Here are some highlights of our programmes and activities:

  • In January, we hosted Mr Peter Gaspar who survived the Holocaust as a child. Throughout his 12 day visit to Hong Kong and Macao, Mr Gaspar spoke at over a dozen schools, universities and organisations in Hong Kong – such as St Stephen’s College, South Island School, Malvern College, Christian Alliance P.C. Lau Memorial International School, German Swiss International School, and the Asia Society HK Center – to huge audiences of different age groups, backgrounds and faiths. His talks were attended by seversal thousand students. He was the keynote speaker at our annual UN Holocaust Memorial Day commemoration held on 25 January at Tai Kwun.

 

  • Through our partnership with Yad Vashem, we are conducting workshops and seminars that bring together tertiary students from the Hong Kong, Macao and China with students in Japan and Malaysia. We are also hosting the ‘Art in the Holocaust’ exhibition developed from artwork of Yad Vashem’s archive which has already been shown at the University of Hong Kong, United Christian College (East Kowloon) and Elsa High School. For the first time since the pandemic, our Executive Director Simon Li took a local community delegation on a tour to Israel for an on-site visit and educational programming at Yad Vashem, the Ghetto Fighters Museum and Jerusalem’s brand-new Museum of Tolerance. They returned a week before the 7 October 2023 attack.

 

  • Together with the USC Shoah Foundation we are bringing eye-opening AI and VR technology to Hong Kong. This makes it possible to engage with survivor testimony in an interactive and personal way. Students can compare and contrast different survivor testimonies, conduct independent research on individual profiles and explore the diverse backgrounds of families whose lives were destroyed in the Shoah. We are developing educational resources in Chinese and also have survivor testimony from the Nanjing massacre and other genocides for classroom use.

 

  • We continue to host live sessions at schools with Holocaust survivor Pinchas Gutter, a survivor from Poland who was the keynote speaker at last year’s Holocaust Memorial Day commemoration. Mr Gutter has joined a number of school, university and community gatherings from his home in Canada, sharing his story and answering questions directly from students.
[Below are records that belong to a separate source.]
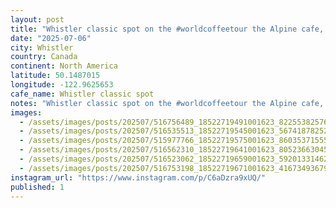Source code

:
 ```yaml
---
layout: post
title: "Whistler classic spot on the #worldcoffeetour the Alpine cafe, great break and friendly vibes, they--ve added heaps of capacity since I was last here."
date: "2025-07-06"
city: Whistler
country: Canada
continent: North America
latitude: 50.1487015
longitude: -122.9625653
cafe_name: Whistler classic spot
notes: "Whistler classic spot on the #worldcoffeetour the Alpine cafe, great break and friendly vibes, they--ve added heaps of capacity since I was last here."
images: 
  - /assets/images/posts/202507/516756489_18522719491001623_8225538257689411533_n_17936077098059882.jpg
  - /assets/images/posts/202507/516535513_18522719545001623_567418782527272014_n_18166243084315396.jpg
  - /assets/images/posts/202507/515977766_18522719575001623_8603537155533849773_n_17959962116796637.jpg
  - /assets/images/posts/202507/516562310_18522719641001623_8052366304562729881_n_18060075215196326.jpg
  - /assets/images/posts/202507/516523062_18522719659001623_5920133146270824823_n_17869315386402267.jpg
  - /assets/images/posts/202507/516753198_18522719671001623_4167349367909210104_n_18514857994017660.jpg
instagram_url: "https://www.instagram.com/p/C6aDzra9xUQ/"
published: 1
---
```

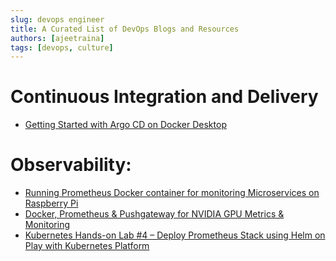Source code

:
 ```yaml
---
slug: devops engineer
title: A Curated List of DevOps Blogs and Resources
authors: [ajeetraina]
tags: [devops, culture]
---
```



# Continuous Integration and Delivery

- [Getting Started with Argo CD on Docker Desktop](https://collabnix.com/getting-started-with-argocd-on-docker-desktop/)




# Observability:

- [Running Prometheus Docker container for monitoring Microservices on Raspberry Pi](https://collabnix.com/running-prometheus-docker-image-for-monitoring-microservices-on-raspberry-pi/)
- [Docker, Prometheus & Pushgateway for NVIDIA GPU Metrics & Monitoring](https://collabnix.com/docker-prometheus-pushgateway-for-nvidia-gpu-metrics-monitoring/)
- [Kubernetes Hands-on Lab #4 – Deploy Prometheus Stack using Helm on Play with Kubernetes Platform](https://collabnix.com/kubernetes-hands-on-lab-4-deploy-application-stack-using-helm-on-play-with-kubernetes-platform/)
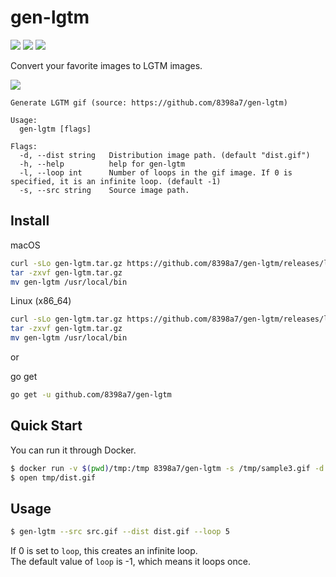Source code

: # gen-lgtm

![](https://github.com/8398a7/gen-lgtm/workflows/release/badge.svg)
![](https://img.shields.io/github/license/8398a7/gen-lgtm?color=brightgreen)
![](https://img.shields.io/github/v/release/8398a7/gen-lgtm?color=brightgreen)

Convert your favorite images to LGTM images.

![](https://user-images.githubusercontent.com/8043276/89729643-a229d980-da72-11ea-9264-5c537cd64826.gif)

```
Generate LGTM gif (source: https://github.com/8398a7/gen-lgtm)

Usage:
  gen-lgtm [flags]

Flags:
  -d, --dist string   Distribution image path. (default "dist.gif")
  -h, --help          help for gen-lgtm
  -l, --loop int      Number of loops in the gif image. If 0 is specified, it is an infinite loop. (default -1)
  -s, --src string    Source image path.
```

## Install

macOS

```bash
curl -sLo gen-lgtm.tar.gz https://github.com/8398a7/gen-lgtm/releases/latest/download/gen-lgtm_Darwin_x86_64.tar.gz
tar -zxvf gen-lgtm.tar.gz
mv gen-lgtm /usr/local/bin
```

Linux (x86_64)

```bash
curl -sLo gen-lgtm.tar.gz https://github.com/8398a7/gen-lgtm/releases/latest/download/gen-lgtm_Linux_x86_64.tar.gz
tar -zxvf gen-lgtm.tar.gz
mv gen-lgtm /usr/local/bin
```

or

go get

```bash
go get -u github.com/8398a7/gen-lgtm
```

## Quick Start

You can run it through Docker.

```bash
$ docker run -v $(pwd)/tmp:/tmp 8398a7/gen-lgtm -s /tmp/sample3.gif -d /tmp/dist.gif
$ open tmp/dist.gif
```

## Usage

```bash
$ gen-lgtm --src src.gif --dist dist.gif --loop 5
```

If 0 is set to `loop`, this creates an infinite loop.  
The default value of `loop` is -1, which means it loops once.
Simon Li, was able to meet Pinchas in Toronto in August and thank him in person for all the countless events he participated in.

 

  • We are partnering with the Azrieli Foundation – the leading Holocaust organisation in Canada – to bring new learning resources to Hong Kong. We are also working with the Anne Frank House in the Netherlands to organise virtual museum tours featuring specialist guides, thereby making of one the most iconic Holocaust memorial sites accessible to our audiences here in East Asia.

 

  • We are engaging members of our local Jewish community to record and share their family histories of survival and persecution during the Shoah. This is the hallmark of our ‘Next Generation’ project which seeks to involve the second and third generation of Holocaust survivors in broader educational activities. Given the challenge of arranging in-person visits by survivors – which we are looking forward to resume – this form of experiencing eyewitness accounts is a powerful pedagogical tool.

 

  • We collaborate with the Hong Kong Jewish Film Festival to bring Holocaust-themed films to schools and universities in Hong Kong.

 

  • We tackle instances of antisemitism in Hong Kong that get reported to us. The follow-up may not always be publicly visible but it is striking how easily antisemitic prejudice and stereotypes spread, especially online. Our follow-up is crucial because antisemitism has no place in our city.

 

  • We will also expand our educational programming by launching a digital resource and archive website on iWitness that contains extensive material in Chinese – a crucial move that is necessary to further develop our role as the leading Holocaust and tolerance education centre in East Asia.

 

We are indebted to you for your generosity and interest and we hope to continue to count on you as we develop Asia’s leading Holocaust and tolerance organisation.